### RECORDS FOR THE EXERCISE

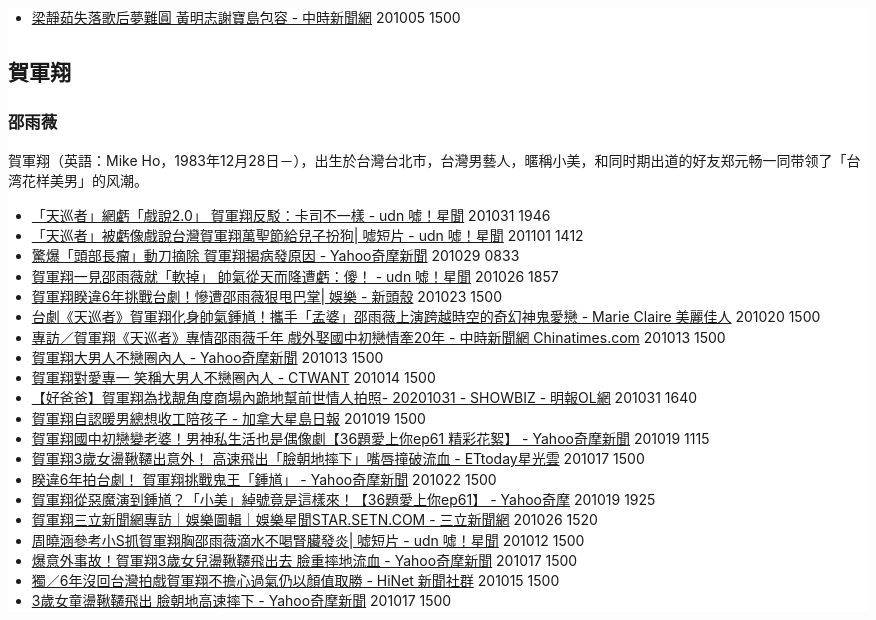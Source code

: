 - [梁靜茹失落歌后夢難圓 黃明志謝寶島包容 - 中時新聞網](https://www.chinatimes.com/newspapers/20201005000565-260112 "梁靜茹失落歌后夢難圓 黃明志謝寶島包容 - 中時新聞網") 201005 1500

## 賀軍翔

### 邵雨薇

賀軍翔（英語：Mike Ho，1983年12月28日－），出生於台灣台北市，台灣男藝人，暱稱小美，和同时期出道的好友郑元畅一同带领了「台湾花样美男」的风潮。
- [「天巡者」網虧「戲說2.0」 賀軍翔反駁：卡司不一樣 - udn 噓！星聞](https://stars.udn.com/star/story/10091/4978869 "「天巡者」網虧「戲說2.0」 賀軍翔反駁：卡司不一樣 - udn 噓！星聞") 201031 1946
- [「天巡者」被虧像戲說台灣賀軍翔萬聖節給兒子扮狗| 噓短片 - udn 噓！星聞](https://stars.udn.com/video/play/1022/1190390 "「天巡者」被虧像戲說台灣賀軍翔萬聖節給兒子扮狗| 噓短片 - udn 噓！星聞") 201101 1412
- [驚爆「頭部長瘤」動刀摘除 賀軍翔揭病發原因 - Yahoo奇摩新聞](https://tw.news.yahoo.com/%E9%A9%9A%E7%88%86-%E9%A0%AD%E9%83%A8%E9%95%B7%E7%98%A4-%E5%8B%95%E5%88%80%E6%91%98%E9%99%A4-%E8%B3%80%E8%BB%8D%E7%BF%94%E6%8F%AD%E7%97%85%E7%99%BC%E5%8E%9F%E5%9B%A0-003341746.html "驚爆「頭部長瘤」動刀摘除 賀軍翔揭病發原因 - Yahoo奇摩新聞") 201029 0833
- [賀軍翔一見邵雨薇就「軟掉」 帥氣從天而降遭虧：傻！ - udn 噓！星聞](https://stars.udn.com/star/story/10091/4965455 "賀軍翔一見邵雨薇就「軟掉」 帥氣從天而降遭虧：傻！ - udn 噓！星聞") 201026 1857
- [賀軍翔睽違6年挑戰台劇！慘遭邵雨薇狠甩巴掌| 娛樂 - 新頭殼](https://newtalk.tw/news/view/2020-10-23/483505 "賀軍翔睽違6年挑戰台劇！慘遭邵雨薇狠甩巴掌| 娛樂 - 新頭殼") 201023 1500
- [台劇《天巡者》賀軍翔化身帥氣鍾馗！攜手「孟婆」邵雨薇上演跨越時空的奇幻神鬼愛戀 - Marie Claire 美麗佳人](https://www.marieclaire.com.tw/entertainment/tvshow/53209 "台劇《天巡者》賀軍翔化身帥氣鍾馗！攜手「孟婆」邵雨薇上演跨越時空的奇幻神鬼愛戀 - Marie Claire 美麗佳人") 201020 1500
- [專訪／賀軍翔《天巡者》專情邵雨薇千年 戲外娶國中初戀情牽20年 - 中時新聞網 Chinatimes.com](https://www.chinatimes.com/realtimenews/20201013005717-260404 "專訪／賀軍翔《天巡者》專情邵雨薇千年 戲外娶國中初戀情牽20年 - 中時新聞網 Chinatimes.com") 201013 1500
- [賀軍翔大男人不戀圈內人 - Yahoo奇摩新聞](https://tw.news.yahoo.com/%E8%B3%80%E8%BB%8D%E7%BF%94%E5%A4%A7%E7%94%B7%E4%BA%BA%E4%B8%8D%E6%88%80%E5%9C%88%E5%85%A7%E4%BA%BA-200945732.html "賀軍翔大男人不戀圈內人 - Yahoo奇摩新聞") 201013 1500
- [賀軍翔對愛專一 笑稱大男人不戀圈內人 - CTWANT](https://www.ctwant.com/article/78382 "賀軍翔對愛專一 笑稱大男人不戀圈內人 - CTWANT") 201014 1500
- [【好爸爸】賀軍翔為找靚角度商場內跪地幫前世情人拍照- 20201031 - SHOWBIZ - 明報OL網](https://ol.mingpao.com/ldy/showbiz/latest/20201031/1604132220114/%E3%80%90%E5%A5%BD%E7%88%B8%E7%88%B8%E3%80%91%E8%B3%80%E8%BB%8D%E7%BF%94%E7%82%BA%E6%89%BE%E9%9D%9A%E8%A7%92%E5%BA%A6-%E5%95%86%E5%A0%B4%E5%85%A7%E8%B7%AA%E5%9C%B0%E5%B9%AB%E5%89%8D%E4%B8%96%E6%83%85%E4%BA%BA%E6%8B%8D%E7%85%A7 "【好爸爸】賀軍翔為找靚角度商場內跪地幫前世情人拍照- 20201031 - SHOWBIZ - 明報OL網") 201031 1640
- [賀軍翔自認暖男總想收工陪孩子 - 加拿大星島日報](https://www.singtao.ca/4554498/2020-10-19/post-%E8%B3%80%E8%BB%8D%E7%BF%94%E8%87%AA%E8%AA%8D%E6%9A%96%E7%94%B7-%E7%B8%BD%E6%83%B3%E6%94%B6%E5%B7%A5%E9%99%AA%E5%AD%A9%E5%AD%90/ "賀軍翔自認暖男總想收工陪孩子 - 加拿大星島日報") 201019 1500
- [賀軍翔國中初戀變老婆！男神私生活也是偶像劇【36題愛上你ep61 精彩花絮】 - Yahoo奇摩新聞](https://tw.tv.yahoo.com/%E8%B3%80%E8%BB%8D%E7%BF%94%E5%9C%8B%E4%B8%AD%E5%88%9D%E6%88%80%E8%AE%8A%E8%80%81%E5%A9%86-%E7%94%B7%E7%A5%9E%E7%A7%81%E7%94%9F%E6%B4%BB%E4%B9%9F%E6%98%AF%E5%81%B6%E5%83%8F%E5%8A%87-36%E9%A1%8C%E6%84%9B%E4%B8%8A%E4%BD%A0-ep61-%E7%B2%BE%E5%BD%A9%E8%8A%B1%E7%B5%AE-000000236.html "賀軍翔國中初戀變老婆！男神私生活也是偶像劇【36題愛上你ep61 精彩花絮】 - Yahoo奇摩新聞") 201019 1115
- [賀軍翔3歲女盪鞦韆出意外！ 高速飛出「臉朝地摔下」嘴唇撞破流血 - ETtoday星光雲](https://star.ettoday.net/news/1833486 "賀軍翔3歲女盪鞦韆出意外！ 高速飛出「臉朝地摔下」嘴唇撞破流血 - ETtoday星光雲") 201017 1500
- [睽違6年拍台劇！ 賀軍翔挑戰鬼王「鍾馗」 - Yahoo奇摩新聞](https://tw.news.yahoo.com/%E7%9D%BD%E9%81%956%E5%B9%B4%E6%8B%8D%E5%8F%B0%E5%8A%87-%E8%B3%80%E8%BB%8D%E7%BF%94%E6%8C%91%E6%88%B0%E9%AC%BC%E7%8E%8B-%E9%8D%BE%E9%A6%97-095945994.html "睽違6年拍台劇！ 賀軍翔挑戰鬼王「鍾馗」 - Yahoo奇摩新聞") 201022 1500
- [賀軍翔從惡魔演到鍾馗？「小美」綽號竟是這樣來！【36題愛上你ep61】 - Yahoo奇摩](https://tw.tv.yahoo.com/36qloveu/%E8%B3%80%E8%BB%8D%E7%BF%94%E5%BE%9E%E6%83%A1%E9%AD%94%E6%BC%94%E5%88%B0%E9%8D%BE%E9%A6%97-%E5%B0%8F%E7%BE%8E-%E7%B6%BD%E8%99%9F%E7%AB%9F%E6%98%AF%E9%80%99%E6%A8%A3%E4%BE%86-36%E9%A1%8C%E6%84%9B%E4%B8%8A%E4%BD%A0-ep61-140000058.html "賀軍翔從惡魔演到鍾馗？「小美」綽號竟是這樣來！【36題愛上你ep61】 - Yahoo奇摩") 201019 1925
- [賀軍翔三立新聞網專訪｜娛樂圖輯｜娛樂星聞STAR.SETN.COM - 三立新聞網](https://star.setn.com/photo/7752 "賀軍翔三立新聞網專訪｜娛樂圖輯｜娛樂星聞STAR.SETN.COM - 三立新聞網") 201026 1520
- [周曉涵參考小S抓賀軍翔胸邵雨薇滴水不喝腎臟發炎| 噓短片 - udn 噓！星聞](https://stars.udn.com/video/play/1022/1188790 "周曉涵參考小S抓賀軍翔胸邵雨薇滴水不喝腎臟發炎| 噓短片 - udn 噓！星聞") 201012 1500
- [爆意外事故！賀軍翔3歲女兒盪鞦韆飛出去 臉重摔地流血 - Yahoo奇摩新聞](https://tw.news.yahoo.com/%E7%88%86%E6%84%8F%E5%A4%96%E4%BA%8B%E6%95%85-%E8%B3%80%E8%BB%8D%E7%BF%943%E6%AD%B2%E5%A5%B3%E5%85%92%E7%9B%AA%E9%9E%A6%E9%9F%86%E9%A3%9B%E5%87%BA%E5%8E%BB-%E8%87%89%E9%87%8D%E6%91%94%E5%9C%B0%E6%B5%81%E8%A1%80-124700798.html "爆意外事故！賀軍翔3歲女兒盪鞦韆飛出去 臉重摔地流血 - Yahoo奇摩新聞") 201017 1500
- [獨／6年沒回台灣拍戲賀軍翔不擔心過氣仍以顏值取勝 - HiNet 新聞社群](https://times.hinet.net/news/23083591 "獨／6年沒回台灣拍戲賀軍翔不擔心過氣仍以顏值取勝 - HiNet 新聞社群") 201015 1500
- [3歲女童盪鞦韆飛出 臉朝地高速摔下 - Yahoo奇摩新聞](https://tw.news.yahoo.com/3%E6%AD%B2%E5%A5%B3%E7%AB%A5%E7%9B%AA%E9%9E%A6%E9%9F%86%E9%A3%9B%E5%87%BA-%E8%87%89%E6%9C%9D%E5%9C%B0%E9%AB%98%E9%80%9F%E6%91%94%E4%B8%8B-094006314.html "3歲女童盪鞦韆飛出 臉朝地高速摔下 - Yahoo奇摩新聞") 201017 1500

### WHAT TO PRODUCE
Restate word for word the lines in the material above from the one with "賀軍翔（英語：Mike Ho" to the one with "- [專訪／賀軍翔《天巡者》專情邵雨薇千年 戲外娶國中初戀情牽20年"; both of those lines count, and nothing else does.

### RESPONSE
賀軍翔（英語：Mike Ho，1983年12月28日－），出生於台灣台北市，台灣男藝人，暱稱小美，和同时期出道的好友郑元畅一同带领了「台湾花样美男」的风潮。
- [「天巡者」網虧「戲說2.0」 賀軍翔反駁：卡司不一樣 - udn 噓！星聞](https://stars.udn.com/star/story/10091/4978869 "「天巡者」網虧「戲說2.0」 賀軍翔反駁：卡司不一樣 - udn 噓！星聞") 201031 1946
- [「天巡者」被虧像戲說台灣賀軍翔萬聖節給兒子扮狗| 噓短片 - udn 噓！星聞](https://stars.udn.com/video/play/1022/1190390 "「天巡者」被虧像戲說台灣賀軍翔萬聖節給兒子扮狗| 噓短片 - udn 噓！星聞") 201101 1412
- [驚爆「頭部長瘤」動刀摘除 賀軍翔揭病發原因 - Yahoo奇摩新聞](https://tw.news.yahoo.com/%E9%A9%9A%E7%88%86-%E9%A0%AD%E9%83%A8%E9%95%B7%E7%98%A4-%E5%8B%95%E5%88%80%E6%91%98%E9%99%A4-%E8%B3%80%E8%BB%8D%E7%BF%94%E6%8F%AD%E7%97%85%E7%99%BC%E5%8E%9F%E5%9B%A0-003341746.html "驚爆「頭部長瘤」動刀摘除 賀軍翔揭病發原因 - Yahoo奇摩新聞") 201029 0833
- [賀軍翔一見邵雨薇就「軟掉」 帥氣從天而降遭虧：傻！ - udn 噓！星聞](https://stars.udn.com/star/story/10091/4965455 "賀軍翔一見邵雨薇就「軟掉」 帥氣從天而降遭虧：傻！ - udn 噓！星聞") 201026 1857
- [賀軍翔睽違6年挑戰台劇！慘遭邵雨薇狠甩巴掌| 娛樂 - 新頭殼](https://newtalk.tw/news/view/2020-10-23/483505 "賀軍翔睽違6年挑戰台劇！慘遭邵雨薇狠甩巴掌| 娛樂 - 新頭殼") 201023 1500
- [台劇《天巡者》賀軍翔化身帥氣鍾馗！攜手「孟婆」邵雨薇上演跨越時空的奇幻神鬼愛戀 - Marie Claire 美麗佳人](https://www.marieclaire.com.tw/entertainment/tvshow/53209 "台劇《天巡者》賀軍翔化身帥氣鍾馗！攜手「孟婆」邵雨薇上演跨越時空的奇幻神鬼愛戀 - Marie Claire 美麗佳人") 201020 1500
- [專訪／賀軍翔《天巡者》專情邵雨薇千年 戲外娶國中初戀情牽20年 - 中時新聞網 Chinatimes.com](https://www.chinatimes.com/realtimenews/20201013005717-260404 "專訪／賀軍翔《天巡者》專情邵雨薇千年 戲外娶國中初戀情牽20年 - 中時新聞網 Chinatimes.com") 201013 1500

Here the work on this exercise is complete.